Keep in mind that earnouts are far more effective for
sellers when, postmerger, the selling company
continues to operate as a stand-alone subsidiary or the
seller continues to manage it as a division of the
acquiring company. If a target is intended to be
immediately absorbed by the buyer, earnouts may not
make sense. Sellers will have little control over the newly
merged company’s performance. Negotiating the details
Although earnouts often provide a solution to difficult
price negotiations, the process of agreeing on an earnout
structure can prove challenging as well. The parties need to
discuss the form that seller payments will take as early
as possible, because this decision can have other ramifications. If, for example, a seller wants to be paid
in stock, the parties must decide whether the stock will
be valued as of the deal closing date, at some other
date or by another measure.
The parties also must agree on the objectives that must
be reached to trigger earnout payments and an
acceptable accounting method (typically, Generally
Accepted Accounting Principles) by which to measure
achievement of these objectives.
Earnout objectives could include:
Sales. Often, sellers prefer that performance be
measured by gross sales, because they provide a clear
goal that management can directly influence.

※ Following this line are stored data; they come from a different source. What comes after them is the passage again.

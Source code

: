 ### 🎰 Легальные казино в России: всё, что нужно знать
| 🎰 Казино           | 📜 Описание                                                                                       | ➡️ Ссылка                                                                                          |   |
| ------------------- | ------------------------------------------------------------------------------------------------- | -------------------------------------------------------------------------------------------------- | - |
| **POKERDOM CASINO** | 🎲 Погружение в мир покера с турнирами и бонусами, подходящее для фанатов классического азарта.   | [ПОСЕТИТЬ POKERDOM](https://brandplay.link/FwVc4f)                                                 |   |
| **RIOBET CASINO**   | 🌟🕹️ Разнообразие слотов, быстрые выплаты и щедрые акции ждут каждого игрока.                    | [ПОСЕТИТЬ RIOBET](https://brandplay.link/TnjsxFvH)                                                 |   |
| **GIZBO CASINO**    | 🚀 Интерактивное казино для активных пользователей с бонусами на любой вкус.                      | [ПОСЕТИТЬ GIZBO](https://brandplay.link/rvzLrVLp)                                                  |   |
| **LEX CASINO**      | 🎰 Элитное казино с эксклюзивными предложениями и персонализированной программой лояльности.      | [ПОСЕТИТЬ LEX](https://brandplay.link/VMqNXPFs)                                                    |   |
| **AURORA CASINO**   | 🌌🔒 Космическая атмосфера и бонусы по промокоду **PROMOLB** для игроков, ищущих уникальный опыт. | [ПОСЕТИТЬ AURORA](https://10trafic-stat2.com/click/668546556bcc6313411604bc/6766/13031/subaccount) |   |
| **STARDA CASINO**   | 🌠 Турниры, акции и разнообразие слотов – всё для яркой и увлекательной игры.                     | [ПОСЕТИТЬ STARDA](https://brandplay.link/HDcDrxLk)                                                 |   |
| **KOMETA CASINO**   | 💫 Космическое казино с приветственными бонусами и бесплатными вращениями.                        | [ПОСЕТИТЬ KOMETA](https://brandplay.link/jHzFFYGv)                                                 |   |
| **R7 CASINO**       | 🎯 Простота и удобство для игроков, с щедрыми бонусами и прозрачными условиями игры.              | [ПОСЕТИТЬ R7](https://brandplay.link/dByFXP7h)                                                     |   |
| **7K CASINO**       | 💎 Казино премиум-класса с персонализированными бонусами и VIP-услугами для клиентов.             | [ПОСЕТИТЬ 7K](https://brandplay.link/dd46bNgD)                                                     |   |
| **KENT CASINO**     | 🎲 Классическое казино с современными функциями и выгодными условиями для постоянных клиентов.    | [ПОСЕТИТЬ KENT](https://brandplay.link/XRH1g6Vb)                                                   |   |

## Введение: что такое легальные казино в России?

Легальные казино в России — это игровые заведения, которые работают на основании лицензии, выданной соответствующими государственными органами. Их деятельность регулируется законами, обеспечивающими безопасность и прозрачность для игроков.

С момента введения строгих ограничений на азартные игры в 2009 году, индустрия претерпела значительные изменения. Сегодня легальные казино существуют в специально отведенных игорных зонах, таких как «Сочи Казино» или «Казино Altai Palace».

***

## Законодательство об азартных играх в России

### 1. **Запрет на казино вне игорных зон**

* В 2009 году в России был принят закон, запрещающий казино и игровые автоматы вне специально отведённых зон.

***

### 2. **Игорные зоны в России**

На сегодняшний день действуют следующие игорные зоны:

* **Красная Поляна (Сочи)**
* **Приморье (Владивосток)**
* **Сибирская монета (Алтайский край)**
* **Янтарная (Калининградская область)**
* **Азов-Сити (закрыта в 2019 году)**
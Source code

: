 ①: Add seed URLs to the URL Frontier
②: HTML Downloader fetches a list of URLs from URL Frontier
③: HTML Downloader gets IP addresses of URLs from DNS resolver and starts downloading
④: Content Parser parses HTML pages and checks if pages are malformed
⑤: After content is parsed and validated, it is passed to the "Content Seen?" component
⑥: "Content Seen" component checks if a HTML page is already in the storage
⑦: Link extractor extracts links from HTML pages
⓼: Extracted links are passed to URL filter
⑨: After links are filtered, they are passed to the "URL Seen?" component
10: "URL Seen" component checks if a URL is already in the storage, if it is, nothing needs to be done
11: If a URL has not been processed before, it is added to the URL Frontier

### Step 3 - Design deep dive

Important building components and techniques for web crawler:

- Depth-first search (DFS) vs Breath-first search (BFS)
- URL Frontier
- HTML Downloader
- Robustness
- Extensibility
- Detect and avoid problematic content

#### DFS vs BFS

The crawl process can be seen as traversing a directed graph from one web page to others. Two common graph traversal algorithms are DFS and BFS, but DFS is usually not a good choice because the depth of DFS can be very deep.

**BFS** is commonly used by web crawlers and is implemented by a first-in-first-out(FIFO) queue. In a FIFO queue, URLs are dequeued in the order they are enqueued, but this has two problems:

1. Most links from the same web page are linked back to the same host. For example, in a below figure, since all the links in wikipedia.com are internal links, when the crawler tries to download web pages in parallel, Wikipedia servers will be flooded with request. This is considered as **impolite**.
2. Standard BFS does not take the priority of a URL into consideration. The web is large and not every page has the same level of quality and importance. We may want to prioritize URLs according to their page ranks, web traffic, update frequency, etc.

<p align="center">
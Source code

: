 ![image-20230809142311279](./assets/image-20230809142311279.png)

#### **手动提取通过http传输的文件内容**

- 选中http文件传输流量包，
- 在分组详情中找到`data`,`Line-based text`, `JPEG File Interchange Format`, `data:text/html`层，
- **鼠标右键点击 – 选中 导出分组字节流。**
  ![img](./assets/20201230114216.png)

EBITDA. If performance is measured by EBITDA
(earnings before interest, taxes, depreciation and
amortization), the seller will need to show that it’s
achieving a certain level of pretax cash flow. Earnout
payments typically are a percentage or multiple of the
amount by which the seller division’s results exceed a
set EBITDA figure.
Annual performance. The parties may agree to set an
annual performance threshold based on revenues.